BRIEF: Reproduce, from the line containing "# Built with" to the last line of the material, every line exactly.

SUPPLIED MATERIAL:

▽

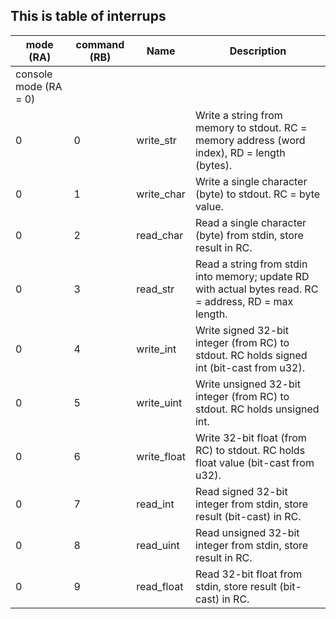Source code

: ## This is table of interrups

| **mode (RA)**         | **command (RB)** | **Name**    | **Description**                                                                                        |
| --------------------- | ---------------- | ----------- | ------------------------------------------------------------------------------------------------------ |
| console mode (RA = 0) |
| 0                     | 0                | write_str   | Write a string from memory to stdout. RC = memory address (word index), RD = length (bytes).           |
| 0                     | 1                | write_char  | Write a single character (byte) to stdout. RC = byte value.                                            |
| 0                     | 2                | read_char   | Read a single character (byte) from stdin, store result in RC.                                         |
| 0                     | 3                | read_str    | Read a string from stdin into memory; update RD with actual bytes read. RC = address, RD = max length. |
| 0                     | 4                | write_int   | Write signed 32-bit integer (from RC) to stdout. RC holds signed int (bit-cast from u32).              |
| 0                     | 5                | write_uint  | Write unsigned 32-bit integer (from RC) to stdout. RC holds unsigned int.                              |
| 0                     | 6                | write_float | Write 32-bit float (from RC) to stdout. RC holds float value (bit-cast from u32).                      |
| 0                     | 7                | read_int    | Read signed 32-bit integer from stdin, store result (bit-cast) in RC.                                  |
| 0                     | 8                | read_uint   | Read unsigned 32-bit integer from stdin, store result in RC.                                           |
| 0                     | 9                | read_float  | Read 32-bit float from stdin, store result (bit-cast) in RC.                                           |
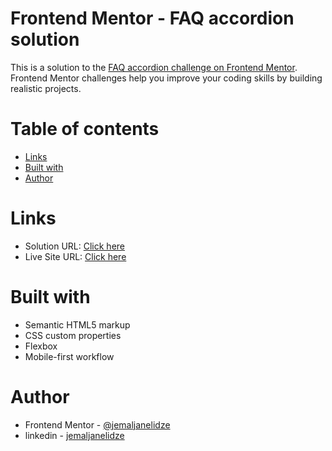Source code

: # Frontend Mentor - FAQ accordion solution

This is a solution to the [FAQ accordion challenge on Frontend Mentor](https://www.frontendmentor.io/challenges/faq-accordion-wyfFdeBwBz). Frontend Mentor challenges help you improve your coding skills by building realistic projects.

# Table of contents

- [Links](#links)
- [Built with](#built-with)
- [Author](#author)

# Links

- Solution URL: [Click here](https://www.frontendmentor.io/solutions/faq-accordion-main-IoX1ks_v32)
- Live Site URL: [Click here](https://jemaljanelidze.github.io/faq-accordion-main/)

# Built with

- Semantic HTML5 markup
- CSS custom properties
- Flexbox
- Mobile-first workflow

# Author

- Frontend Mentor - [@jemaljanelidze](https://www.frontendmentor.io/profile/jemaljanelidze)
- linkedin - [jemaljanelidze](https://www.linkedin.com/in/jemal-janelidze-a28546175/)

△

OUTPUT:
# Built with

- Semantic HTML5 markup
- CSS custom properties
- Flexbox
- Mobile-first workflow

# Author

- Frontend Mentor - [@jemaljanelidze](https://www.frontendmentor.io/profile/jemaljanelidze)
- linkedin - [jemaljanelidze](https://www.linkedin.com/in/jemal-janelidze-a28546175/)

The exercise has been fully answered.